2022-12-02 10:04:41

by David Howells

[permalink] [raw]
Subject: [PATCH v3 2/4] iov_iter: Add a function to extract a page list from an iterator

Add a function, iov_iter_extract_pages(), to extract a list of pages from
an iterator. The pages may be returned with a reference added or a pin
added or neither, depending on the type of iterator and the direction of
transfer.

The function also indicates the mode of retention that was employed for an
iterator - and therefore how the caller should dispose of the pages later.

There are three cases:

(1) Transfer *into* an ITER_IOVEC or ITER_UBUF iterator.

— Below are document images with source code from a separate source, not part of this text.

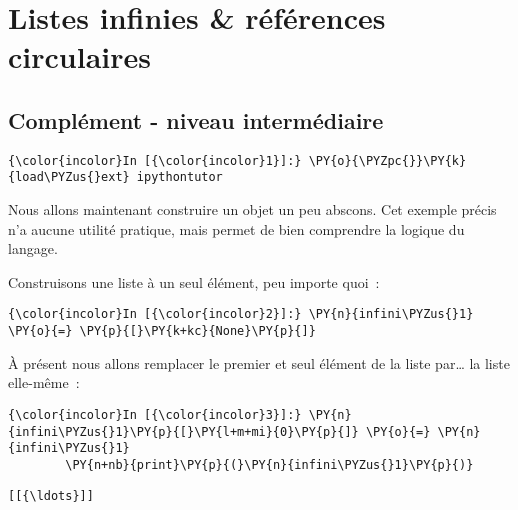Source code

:     
    
    
    

    

    \hypertarget{listes-infinies-ruxe9fuxe9rences-circulaires}{%
\section{Listes infinies \& références
circulaires}\label{listes-infinies-ruxe9fuxe9rences-circulaires}}

    \hypertarget{compluxe9ment---niveau-intermuxe9diaire}{%
\subsection{Complément - niveau
intermédiaire}\label{compluxe9ment---niveau-intermuxe9diaire}}

    \begin{Verbatim}[commandchars=\\\{\}]
{\color{incolor}In [{\color{incolor}1}]:} \PY{o}{\PYZpc{}}\PY{k}{load\PYZus{}ext} ipythontutor
\end{Verbatim}


    Nous allons maintenant construire un objet un peu abscons. Cet exemple
précis n'a aucune utilité pratique, mais permet de bien comprendre la
logique du langage.

    Construisons une liste à un seul élément, peu importe quoi~:

    \begin{Verbatim}[commandchars=\\\{\}]
{\color{incolor}In [{\color{incolor}2}]:} \PY{n}{infini\PYZus{}1} \PY{o}{=} \PY{p}{[}\PY{k+kc}{None}\PY{p}{]}
\end{Verbatim}


    À présent nous allons remplacer le premier et seul élément de la liste
par\ldots{} la liste elle-même~:

    \begin{Verbatim}[commandchars=\\\{\}]
{\color{incolor}In [{\color{incolor}3}]:} \PY{n}{infini\PYZus{}1}\PY{p}{[}\PY{l+m+mi}{0}\PY{p}{]} \PY{o}{=} \PY{n}{infini\PYZus{}1}
        \PY{n+nb}{print}\PY{p}{(}\PY{n}{infini\PYZus{}1}\PY{p}{)}
\end{Verbatim}


    \begin{Verbatim}[commandchars=\\\{\}]
[[{\ldots}]]

    \end{Verbatim}

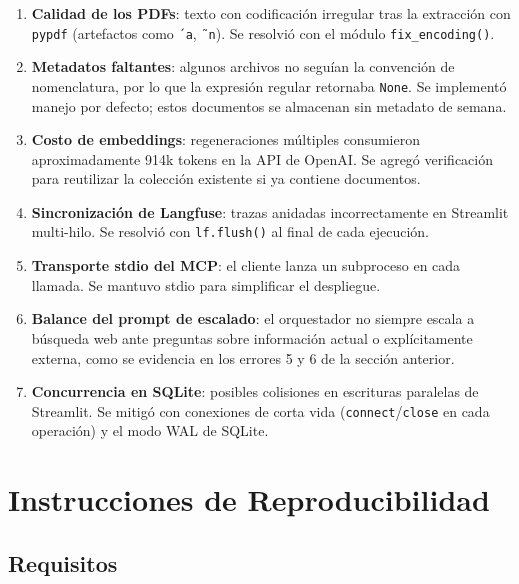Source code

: \documentclass[conference]{IEEEtran}
\begin{document}
\begin{enumerate}
    \item \textbf{Calidad de los PDFs}: texto con codificación irregular tras la extracción con \texttt{pypdf} (artefactos como \texttt{´a}, \texttt{˜n}). Se resolvió con el módulo \texttt{fix\_encoding()}.

    \item \textbf{Metadatos faltantes}: algunos archivos no seguían la convención de nomenclatura, por lo que la expresión regular retornaba \texttt{None}. Se implementó manejo por defecto; estos documentos se almacenan sin metadato de semana.

    \item \textbf{Costo de embeddings}: regeneraciones múltiples consumieron aproximadamente 914k tokens en la API de OpenAI. Se agregó verificación para reutilizar la colección existente si ya contiene documentos.

    \item \textbf{Sincronización de Langfuse}: trazas anidadas incorrectamente en Streamlit multi-hilo. Se resolvió con \texttt{lf.flush()} al final de cada ejecución.

    \item \textbf{Transporte stdio del MCP}: el cliente lanza un subproceso en cada llamada. Se mantuvo stdio para simplificar el despliegue.

    \item \textbf{Balance del prompt de escalado}: el orquestador no siempre escala a búsqueda web ante preguntas sobre información actual o explícitamente externa, como se evidencia en los errores 5 y 6 de la sección anterior.

    \item \textbf{Concurrencia en SQLite}: posibles colisiones en escrituras paralelas de Streamlit. Se mitigó con conexiones de corta vida (\texttt{connect}/\texttt{close} en cada operación) y el modo WAL de SQLite.
\end{enumerate}

\section{Instrucciones de Reproducibilidad}

\subsection{Requisitos}
\end{document}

Extracted pages will have pins obtained on them (but not references)
so that fork() doesn't CoW the pages incorrectly whilst the I/O is in
progress.

The indicated mode of retention will be FOLL_PIN for this case. The
caller should use something like unpin_user_page() to dispose of the
page.

(2) Transfer is *out of* an ITER_IOVEC or ITER_UBUF iterator.

Extracted pages will have references obtained on them, but not pins.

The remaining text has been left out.